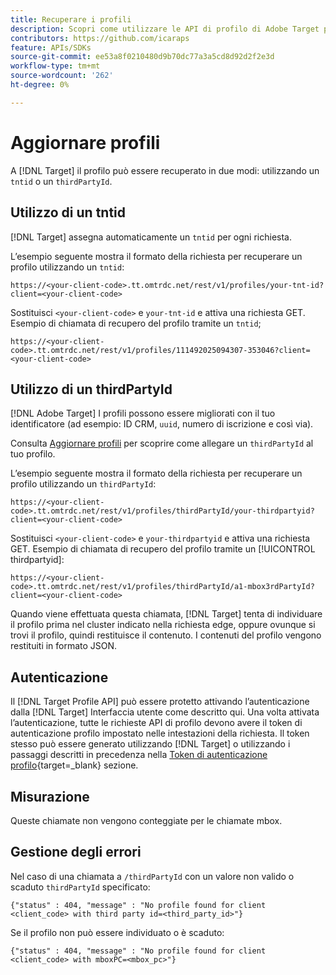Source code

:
 ```yaml
---
title: Recuperare i profili
description: Scopri come utilizzare le API di profilo di Adobe Target per recuperare i dati dei visitatori da utilizzare in [!DNL Target].
contributors: https://github.com/icaraps
feature: APIs/SDKs
source-git-commit: ee53a8f0210480d9b70dc77a3a5cd8d92d2f2e3d
workflow-type: tm+mt
source-wordcount: '262'
ht-degree: 0%

---
```


# Aggiornare profili

A [!DNL Target] il profilo può essere recuperato in due modi: utilizzando un `tntid` o un `thirdPartyId`.

## Utilizzo di un tntid

[!DNL Target] assegna automaticamente un `tntid` per ogni richiesta.

L’esempio seguente mostra il formato della richiesta per recuperare un profilo utilizzando un `tntid`:

```
https://<your-client-code>.tt.omtrdc.net/rest/v1/profiles/your-tnt-id?client=<your-client-code>
```

Sostituisci `<your-client-code>` e `your-tnt-id` e attiva una richiesta GET. Esempio di chiamata di recupero del profilo tramite un `tntid`;

```
https://<your-client-code>.tt.omtrdc.net/rest/v1/profiles/111492025094307-353046?client=<your-client-code>
```

## Utilizzo di un thirdPartyId

[!DNL Adobe Target] I profili possono essere migliorati con il tuo identificatore (ad esempio: ID CRM, `uuid`, numero di iscrizione e così via).

Consulta [Aggiornare profili](/help/dev/administer/profile-api/profile-api-overview.md) per scoprire come allegare un `thirdPartyId` al tuo profilo.

L’esempio seguente mostra il formato della richiesta per recuperare un profilo utilizzando un `thirdPartyId`:

```
https://<your-client-code>.tt.omtrdc.net/rest/v1/profiles/thirdPartyId/your-thirdpartyid?client=<your-client-code>
```

Sostituisci `<your-client-code>` e `your-thirdpartyid` e attiva una richiesta GET. Esempio di chiamata di recupero del profilo tramite un [!UICONTROL thirdpartyid]:

```
https://<your-client-code>.tt.omtrdc.net/rest/v1/profiles/thirdPartyId/a1-mbox3rdPartyId?client=<your-client-code>
```

Quando viene effettuata questa chiamata, [!DNL Target] tenta di individuare il profilo prima nel cluster indicato nella richiesta edge, oppure ovunque si trovi il profilo, quindi restituisce il contenuto. I contenuti del profilo vengono restituiti in formato JSON.

## Autenticazione

Il [!DNL Target Profile API] può essere protetto attivando l’autenticazione dalla [!DNL Target] Interfaccia utente come descritto qui. Una volta attivata l’autenticazione, tutte le richieste API di profilo devono avere il token di autenticazione profilo impostato nelle intestazioni della richiesta. Il token stesso può essere generato utilizzando [!DNL Target] o utilizzando i passaggi descritti in precedenza nella [Token di autenticazione profilo](https://developers.adobetarget.com/api/#authentication-tokens){target=_blank} sezione.

## Misurazione

Queste chiamate non vengono conteggiate per le chiamate mbox.

## Gestione degli errori

Nel caso di una chiamata a `/thirdPartyId` con un valore non valido o scaduto `thirdPartyId` specificato:

```
{"status" : 404, "message" : "No profile found for client <client_code> with third party id=<third_party_id>"}
```

Se il profilo non può essere individuato o è scaduto:

```
{"status" : 404, "message" : "No profile found for client <client_code> with mboxPC=<mbox_pc>"}
```
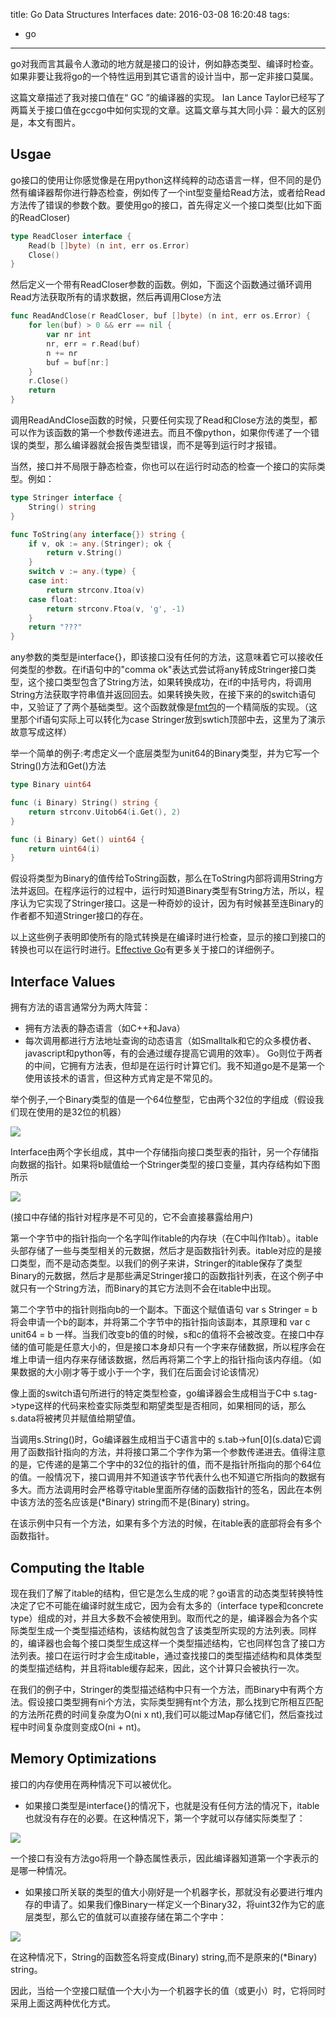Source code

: title: Go Data Structures Interfaces
date: 2016-03-08 16:20:48
tags:
  - go
---
go对我而言其最令人激动的地方就是接口的设计，例如静态类型、编译时检查。如果非要让我将go的一个特性运用到其它语言的设计当中，那一定非接口莫属。

这篇文章描述了我对接口值在“ GC ”的编译器的实现。 Ian Lance Taylor已经写了两篇关于接口值在gccgo中如何实现的文章。这篇文章与其大同小异：最大的区别是，本文有图片。

## **Usgae**

go接口的使用让你感觉像是在用python这样纯粹的动态语言一样，但不同的是仍然有编译器帮你进行静态检查，例如传了一个int型变量给Read方法，或者给Read方法传了错误的参数个数。要使用go的接口，首先得定义一个接口类型(比如下面的ReadCloser)
```go
type ReadCloser interface {
    Read(b []byte) (n int, err os.Error)
    Close()
}
```
然后定义一个带有ReadCloser参数的函数。例如，下面这个函数通过循环调用Read方法获取所有的请求数据，然后再调用Close方法
```go
func ReadAndClose(r ReadCloser, buf []byte) (n int, err os.Error) {
    for len(buf) > 0 && err == nil {
        var nr int
        nr, err = r.Read(buf)
        n += nr
        buf = buf[nr:]
    }
    r.Close()
    return
}
```
调用ReadAndClose函数的时候，只要任何实现了Read和Close方法的类型，都可以作为该函数的第一个参数传递进去。而且不像python，如果你传递了一个错误的类型，那么编译器就会报告类型错误，而不是等到运行时才报错。

当然，接口并不局限于静态检查，你也可以在运行时动态的检查一个接口的实际类型。例如：
```go
type Stringer interface {
    String() string
}

func ToString(any interface{}) string {
    if v, ok := any.(Stringer); ok {
        return v.String()
    }
    switch v := any.(type) {
    case int:
        return strconv.Itoa(v)
    case float:
        return strconv.Ftoa(v, 'g', -1)
    }
    return "???"
}
```
any参数的类型是interface{}，即该接口没有任何的方法，这意味着它可以接收任何类型的参数。在if语句中的"comma ok"表达式尝试将any转成Stringer接口类型，这个接口类型包含了String方法，如果转换成功，在if的中括号内，将调用String方法获取字符串值并返回回去。如果转换失败，在接下来的的switch语句中，又验证了了两个基础类型。这个函数就像是[fmt包](https://golang.org/pkg/fmt/)的一个精简版的实现。（这里那个if语句实际上可以转化为case Stringer放到swtich顶部中去，这里为了演示故意写成这样）

举一个简单的例子:考虑定义一个底层类型为unit64的Binary类型，并为它写一个String()方法和Get()方法
```go
type Binary uint64

func (i Binary) String() string {
    return strconv.Uitob64(i.Get(), 2)
}

func (i Binary) Get() uint64 {
    return uint64(i)
}
```
假设将类型为Binary的值传给ToString函数，那么在ToString内部将调用String方法并返回。在程序运行的过程中，运行时知道Binary类型有String方法，所以，程序认为它实现了Stringer接口。这是一种奇妙的设计，因为有时候甚至连Binary的作者都不知道Stringer接口的存在。

以上这些例子表明即使所有的隐式转换是在编译时进行检查，显示的接口到接口的转换也可以在运行时进行。[Effective Go](https://golang.org/doc/effective_go.html#interfaces)有更多关于接口的详细例子。

## **Interface Values**

拥有方法的语言通常分为两大阵营：
- 拥有方法表的静态语言（如C++和Java）
- 每次调用都进行方法地址查询的动态语言（如Smalltalk和它的众多模仿者、javascript和python等，有的会通过缓存提高它调用的效率）。
Go则位于两者的中间，它拥有方法表，但却是在运行时计算它们。我不知道go是不是第一个使用该技术的语言，但这种方式肯定是不常见的。

举个例子,一个Binary类型的值是一个64位整型，它由两个32位的字组成（假设我们现在使用的是32位的机器）

![](/image/gointer1.png)

Interface由两个字长组成，其中一个存储指向接口类型表的指针，另一个存储指向数据的指针。如果将b赋值给一个Stringer类型的接口变量，其内存结构如下图所示

![](/image/gointer2.png)

(接口中存储的指针对程序是不可见的，它不会直接暴露给用户)

第一个字节中的指针指向一个名字叫作itable的内存块（在C中叫作Itab）。itable头部存储了一些与类型相关的元数据，然后才是函数指针列表。itable对应的是接口类型，而不是动态类型。以我们的例子来讲，Stringer的itable保存了类型Binary的元数据，然后才是那些满足Stringer接口的函数指针列表，在这个例子中就只有一个String方法，而Binary的其它方法则不会在itable中出现。

第二个字节中的指针则指向b的一个副本。下面这个赋值语句 var s Stringer = b 将会申请一个b的副本，并将第二个字节中的指针指向该副本，其原理和 var c unit64 = b 一样。当我们改变b的值的时候，s和c的值将不会被改变。在接口中存储的值可能是任意大小的，但是接口本身却只有一个字来存储数据，所以程序会在堆上申请一组内存来存储该数据，然后再将第二个字上的指针指向该内存组。（如果数据的大小刚才等于或小于一个字，我们在后面会讨论该情况）

像上面的switch语句所进行的特定类型检查，go编译器会生成相当于C中 s.tag->type这样的代码来检查实际类型和期望类型是否相同，如果相同的话，那么s.data将被拷贝并赋值给期望值。

当调用s.String()时，Go编译器生成相当于C语言中的 s.tab->fun\[0\](s.data)它调用了函数指针指向的方法，并将接口第二个字作为第一个参数传递进去。值得注意的是，它传递的是第二个字中的32位的指针的值，而不是指针所指向的那个64位的值。一般情况下，接口调用并不知道该字节代表什么也不知道它所指向的数据有多大。而方法调用时会严格尊守itable里面所存储的函数指针的签名，因此在本例中该方法的签名应该是(*Binary) string而不是(Binary) string。

在该示例中只有一个方法，如果有多个方法的时候，在itable表的底部将会有多个函数指针。

## **Computing the Itable**

现在我们了解了itable的结构，但它是怎么生成的呢？go语言的动态类型转换特性决定了它不可能在编译时就生成它，因为会有太多的（interface type和concrete type）组成的对，并且大多数不会被使用到。取而代之的是，编译器会为各个实际类型生成一个类型描述结构，该结构就包含了该类型所实现的方法列表。同样的，编译器也会每个接口类型生成这样一个类型描述结构，它也同样包含了接口方法列表。接口在运行时才会生成itable，通过查找接口的类型描述结构和具体类型的类型描述结构，并且将itable缓存起来，因此，这个计算只会被执行一次。

在我们的例子中，Stringer的类型描述结构中只有一个方法，而Binary中有两个方法。假设接口类型拥有ni个方法，实际类型拥有nt个方法，那么找到它所相互匹配的方法所花费的时间复杂度为O(ni x nt),我们可以能过Map存储它们，然后查找过程中时间复杂度则变成O(ni + nt)。

## **Memory Optimizations**

接口的内存使用在两种情况下可以被优化。

- 如果接口类型是interface{}的情况下，也就是没有任何方法的情况下，itable也就没有存在的必要。在这种情况下，第一个字就可以存储实际类型了：

![](/image/gointer3.png)

一个接口有没有方法go将用一个静态属性表示，因此编译器知道第一个字表示的是哪一种情况。

- 如果接口所关联的类型的值大小刚好是一个机器字长，那就没有必要进行堆内存的申请了。如果我们像Binary一样定义一个Binary32，将uint32作为它的底层类型，那么它的值就可以直接存储在第二个字中：

![](/image/gointer4.png)

在这种情况下，String的函数签名将变成(Binary) string,而不是原来的(*Binary) string。

因此，当给一个空接口赋值一个大小为一个机器字长的值（或更小）时，它将同时采用上面这两种优化方式。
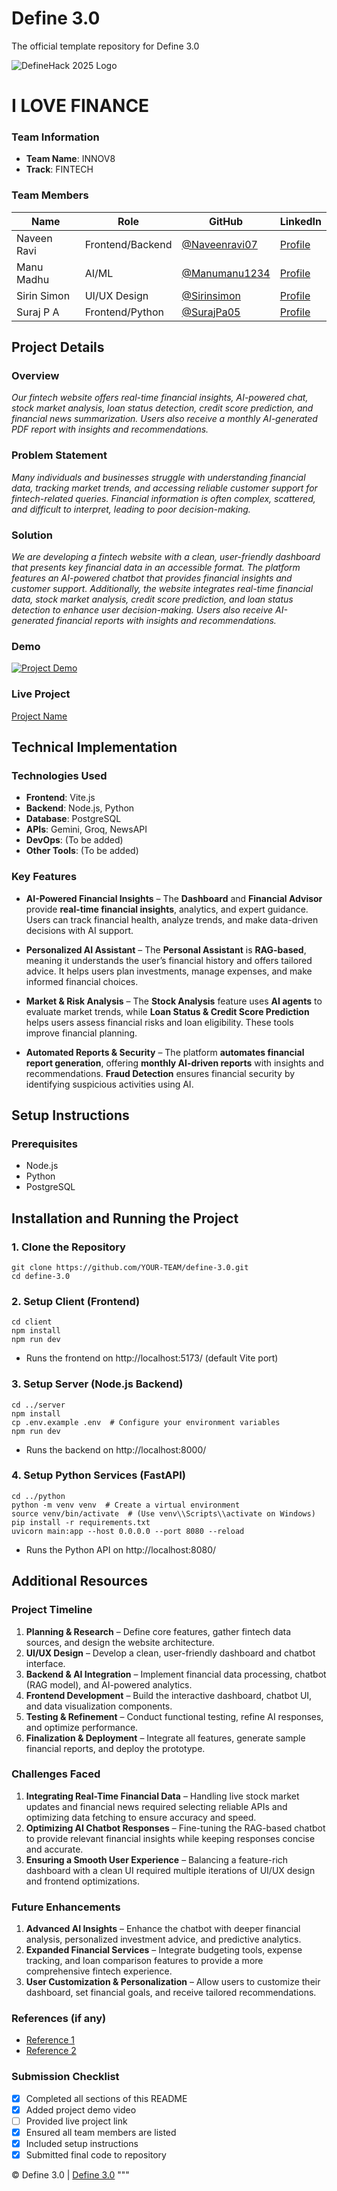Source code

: # Define 3.0
The official template repository for Define 3.0

![DefineHack 2025 Logo](https://github.com/user-attachments/assets/8173bc16-418e-4912-b500-c6427e4ba4b6)

# I LOVE FINANCE
### Team Information
- **Team Name**: INNOV8
- **Track**: FINTECH

### Team Members
| Name          | Role               | GitHub                                           | LinkedIn                                                      |
|--------------|--------------------|--------------------------------------------------|----------------------------------------------------------------|
| Naveen Ravi  | Frontend/Backend   | [@Naveenravi07](https://github.com/Naveenravi07) | [Profile](https://www.linkedin.com/in/naveen-ravi-97b158229/) |
| Manu Madhu   | AI/ML              | [@Manumanu1234](https://github.com/Manumanu1234) | [Profile](https://www.linkedin.com/in/manu-madhu-086506281/)  |
| Sirin Simon  | UI/UX Design       | [@Sirinsimon](https://github.com/Sirinsimon)     | [Profile](https://www.linkedin.com/in/sirin-simon-813291293/) |
| Suraj P A    | Frontend/Python    | [@SurajPa05](https://github.com/SurajPa05)       | [Profile](https://www.linkedin.com/in/suraj-p-a-115144302/)   |

## Project Details

### Overview
_Our fintech website offers real-time financial insights, AI-powered chat, stock market analysis, loan status detection, credit score prediction, and financial news summarization. Users also receive a monthly AI-generated PDF report with insights and recommendations._

### Problem Statement
_Many individuals and businesses struggle with understanding financial data, tracking market trends, and accessing reliable customer support for fintech-related queries. Financial information is often complex, scattered, and difficult to interpret, leading to poor decision-making._

### Solution
_We are developing a fintech website with a clean, user-friendly dashboard that presents key financial data in an accessible format. The platform features an AI-powered chatbot that provides financial insights and customer support. Additionally, the website integrates real-time financial data, stock market analysis, credit score prediction, and loan status detection to enhance user decision-making. Users also receive AI-generated financial reports with insights and recommendations._

### Demo
[![Project Demo](https://img.youtube.com/vi/HjPIh6R8lDs/0.jpg)](https://www.youtube.com/watch?v=HjPIh6R8lDs)


### Live Project
[Project Name](https://your-project-url.com)

## Technical Implementation

### Technologies Used
- **Frontend**: Vite.js
- **Backend**: Node.js, Python
- **Database**: PostgreSQL
- **APIs**: Gemini, Groq, NewsAPI
- **DevOps**: (To be added)
- **Other Tools**: (To be added)

### Key Features
- **AI-Powered Financial Insights** – The **Dashboard** and **Financial Advisor** provide **real-time financial insights**, analytics, and expert guidance. Users can track financial health, analyze trends, and make data-driven decisions with AI support.  

- **Personalized AI Assistant** – The **Personal Assistant** is **RAG-based**, meaning it understands the user’s financial history and offers tailored advice. It helps users plan investments, manage expenses, and make informed financial choices.  

- **Market & Risk Analysis** – The **Stock Analysis** feature uses **AI agents** to evaluate market trends, while **Loan Status & Credit Score Prediction** helps users assess financial risks and loan     eligibility. These tools improve financial planning.  

 - **Automated Reports & Security** – The platform **automates financial report generation**, offering **monthly AI-driven reports** with insights and recommendations. **Fraud Detection** ensures financial security by identifying suspicious activities using AI.

## Setup Instructions

### Prerequisites
- Node.js
- Python
- PostgreSQL

## Installation and Running the Project

### 1. Clone the Repository
```
git clone https://github.com/YOUR-TEAM/define-3.0.git
cd define-3.0
```

### 2. Setup Client (Frontend)
```
cd client
npm install
npm run dev
```
- Runs the frontend on http://localhost:5173/ (default Vite port)

### 3. Setup Server (Node.js Backend)
```
cd ../server
npm install
cp .env.example .env  # Configure your environment variables
npm run dev
```
- Runs the backend on http://localhost:8000/

### 4. Setup Python Services (FastAPI)
```
cd ../python
python -m venv venv  # Create a virtual environment
source venv/bin/activate  # (Use venv\\Scripts\\activate on Windows)
pip install -r requirements.txt
uvicorn main:app --host 0.0.0.0 --port 8080 --reload
```
- Runs the Python API on http://localhost:8080/

## Additional Resources

### Project Timeline
1. **Planning & Research** – Define core features, gather fintech data sources, and design the website architecture.
2. **UI/UX Design** – Develop a clean, user-friendly dashboard and chatbot interface.
3. **Backend & AI Integration** – Implement financial data processing, chatbot (RAG model), and AI-powered analytics.
4. **Frontend Development** – Build the interactive dashboard, chatbot UI, and data visualization components.
5. **Testing & Refinement** – Conduct functional testing, refine AI responses, and optimize performance.
6. **Finalization & Deployment** – Integrate all features, generate sample financial reports, and deploy the prototype.

### Challenges Faced
1. **Integrating Real-Time Financial Data** – Handling live stock market updates and financial news required selecting reliable APIs and optimizing data fetching to ensure accuracy and speed.
2. **Optimizing AI Chatbot Responses** – Fine-tuning the RAG-based chatbot to provide relevant financial insights while keeping responses concise and accurate.
3. **Ensuring a Smooth User Experience** – Balancing a feature-rich dashboard with a clean UI required multiple iterations of UI/UX design and frontend optimizations.

### Future Enhancements
1. **Advanced AI Insights** – Enhance the chatbot with deeper financial analysis, personalized investment advice, and predictive analytics.
2. **Expanded Financial Services** – Integrate budgeting tools, expense tracking, and loan comparison features to provide a more comprehensive fintech experience.
3. **User Customization & Personalization** – Allow users to customize their dashboard, set financial goals, and receive tailored recommendations.

### References (if any)
- [Reference 1](link)
- [Reference 2](link)

### Submission Checklist
- [x] Completed all sections of this README
- [x] Added project demo video
- [ ] Provided live project link
- [x] Ensured all team members are listed
- [x] Included setup instructions
- [x] Submitted final code to repository

© Define 3.0 | [Define 3.0](https://www.define3.xyz/)
"""
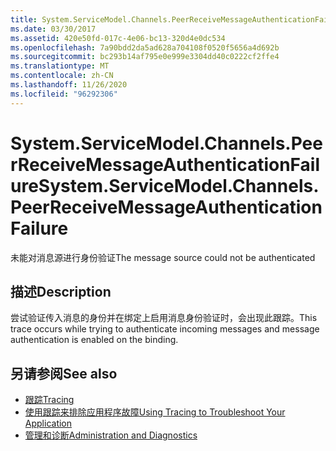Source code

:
 ```yaml
---
title: System.ServiceModel.Channels.PeerReceiveMessageAuthenticationFailure
ms.date: 03/30/2017
ms.assetid: 420e50fd-017c-4e06-bc13-320d4e0dc534
ms.openlocfilehash: 7a90bdd2da5ad628a704108f0520f5656a4d692b
ms.sourcegitcommit: bc293b14af795e0e999e3304dd40c0222cf2ffe4
ms.translationtype: MT
ms.contentlocale: zh-CN
ms.lasthandoff: 11/26/2020
ms.locfileid: "96292306"
---
```

# <a name="systemservicemodelchannelspeerreceivemessageauthenticationfailure"></a><span data-ttu-id="f7455-102">System.ServiceModel.Channels.PeerReceiveMessageAuthenticationFailure</span><span class="sxs-lookup"><span data-stu-id="f7455-102">System.ServiceModel.Channels.PeerReceiveMessageAuthenticationFailure</span></span>

<span data-ttu-id="f7455-103">未能对消息源进行身份验证</span><span class="sxs-lookup"><span data-stu-id="f7455-103">The message source could not be authenticated</span></span>  
  
## <a name="description"></a><span data-ttu-id="f7455-104">描述</span><span class="sxs-lookup"><span data-stu-id="f7455-104">Description</span></span>  

 <span data-ttu-id="f7455-105">尝试验证传入消息的身份并在绑定上启用消息身份验证时，会出现此跟踪。</span><span class="sxs-lookup"><span data-stu-id="f7455-105">This trace occurs while trying to authenticate incoming messages and message authentication is enabled on the binding.</span></span>  
  
## <a name="see-also"></a><span data-ttu-id="f7455-106">另请参阅</span><span class="sxs-lookup"><span data-stu-id="f7455-106">See also</span></span>

- [<span data-ttu-id="f7455-107">跟踪</span><span class="sxs-lookup"><span data-stu-id="f7455-107">Tracing</span></span>](index.md)
- [<span data-ttu-id="f7455-108">使用跟踪来排除应用程序故障</span><span class="sxs-lookup"><span data-stu-id="f7455-108">Using Tracing to Troubleshoot Your Application</span></span>](using-tracing-to-troubleshoot-your-application.md)
- [<span data-ttu-id="f7455-109">管理和诊断</span><span class="sxs-lookup"><span data-stu-id="f7455-109">Administration and Diagnostics</span></span>](../index.md)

..............................

[What to produce]: Counting only lines that contain the word "Sostituisci", give the number found in the data, and nothing else.

[Exercise output]: 2